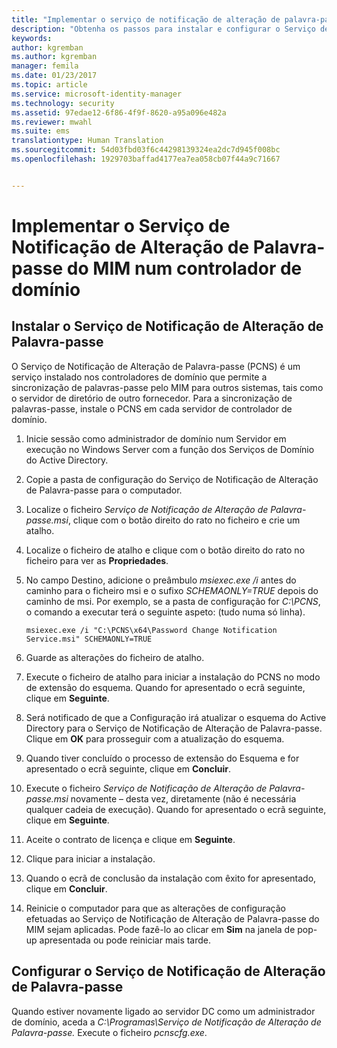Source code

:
 ```yaml
---
title: "Implementar o serviço de notificação de alteração de palavra-passe | Documentos da Microsoft"
description: "Obtenha os passos para instalar e configurar o Serviço de Notificação de Alteração de Palavra-passe do MIM no controlador de domínio."
keywords: 
author: kgremban
ms.author: kgremban
manager: femila
ms.date: 01/23/2017
ms.topic: article
ms.service: microsoft-identity-manager
ms.technology: security
ms.assetid: 97edae12-6f86-4f9f-8620-a95a096e482a
ms.reviewer: mwahl
ms.suite: ems
translationtype: Human Translation
ms.sourcegitcommit: 54d03fbd03f6c44298139324ea2dc7d945f008bc
ms.openlocfilehash: 1929703baffad4177ea7ea058cb07f44a9c71667


---
```


# <a name="deploy-the-mim-password-change-notification-service-on-a-domain-controller"></a>Implementar o Serviço de Notificação de Alteração de Palavra-passe do MIM num controlador de domínio

## <a name="install-the-password-change-notification-service"></a>Instalar o Serviço de Notificação de Alteração de Palavra-passe
O Serviço de Notificação de Alteração de Palavra-passe (PCNS) é um serviço instalado nos controladores de domínio que permite a sincronização de palavras-passe pelo MIM para outros sistemas, tais como o servidor de diretório de outro fornecedor. Para a sincronização de palavras-passe, instale o PCNS em cada servidor de controlador de domínio.

1.  Inicie sessão como administrador de domínio num Servidor em execução no Windows Server com a função dos Serviços de Domínio do Active Directory.

2.  Copie a pasta de configuração do Serviço de Notificação de Alteração de Palavra-passe para o computador.

3.  Localize o ficheiro *Serviço de Notificação de Alteração de Palavra-passe.msi*, clique com o botão direito do rato no ficheiro e crie um atalho.

4.  Localize o ficheiro de atalho e clique com o botão direito do rato no ficheiro para ver as **Propriedades**.

5.  No campo Destino, adicione o preâmbulo *msiexec.exe /i* antes do caminho para o ficheiro msi e o sufixo *SCHEMAONLY=TRUE* depois do caminho de msi. Por exemplo, se a pasta de configuração for *C:\PCNS*, o comando a executar terá o seguinte aspeto: (tudo numa só linha).

    ```
    msiexec.exe /i "C:\PCNS\x64\Password Change Notification Service.msi" SCHEMAONLY=TRUE
    ```

6.  Guarde as alterações do ficheiro de atalho.

7.  Execute o ficheiro de atalho para iniciar a instalação do PCNS no modo de extensão do esquema. Quando for apresentado o ecrã seguinte, clique em **Seguinte**.

8.  Será notificado de que a Configuração irá atualizar o esquema do Active Directory para o Serviço de Notificação de Alteração de Palavra-passe. Clique em **OK** para prosseguir com a atualização do esquema.

9. Quando tiver concluído o processo de extensão do Esquema e for apresentado o ecrã seguinte, clique em **Concluir**.

10. Execute o ficheiro *Serviço de Notificação de Alteração de Palavra-passe.msi* novamente – desta vez, diretamente (não é necessária qualquer cadeia de execução).  Quando for apresentado o ecrã seguinte, clique em **Seguinte**.

11. Aceite o contrato de licença e clique em **Seguinte**.

12. Clique para iniciar a instalação.

13. Quando o ecrã de conclusão da instalação com êxito for apresentado, clique em **Concluir**.

14. Reinicie o computador para que as alterações de configuração efetuadas ao Serviço de Notificação de Alteração de Palavra-passe do MIM sejam aplicadas. Pode fazê-lo ao clicar em **Sim** na janela de pop-up apresentada ou pode reiniciar mais tarde.

## <a name="configuring-the-password-change-notification-service"></a>Configurar o Serviço de Notificação de Alteração de Palavra-passe
Quando estiver novamente ligado ao servidor DC como um administrador de domínio, aceda a *C:\Programas\Serviço de Notificação de Alteração de Palavra-passe.* Execute o ficheiro *pcnscfg.exe*.



<!--HONumber=Jan17_HO4-->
------
Problem description: Find "novamente" in the preceding records. Copy each line that holds it.

Answer to the problem:
10. Execute o ficheiro *Serviço de Notificação de Alteração de Palavra-passe.msi* novamente – desta vez, diretamente (não é necessária qualquer cadeia de execução).  Quando for apresentado o ecrã seguinte, clique em **Seguinte**.
Quando estiver novamente ligado ao servidor DC como um administrador de domínio, aceda a *C:\Programas\Serviço de Notificação de Alteração de Palavra-passe.* Execute o ficheiro *pcnscfg.exe*.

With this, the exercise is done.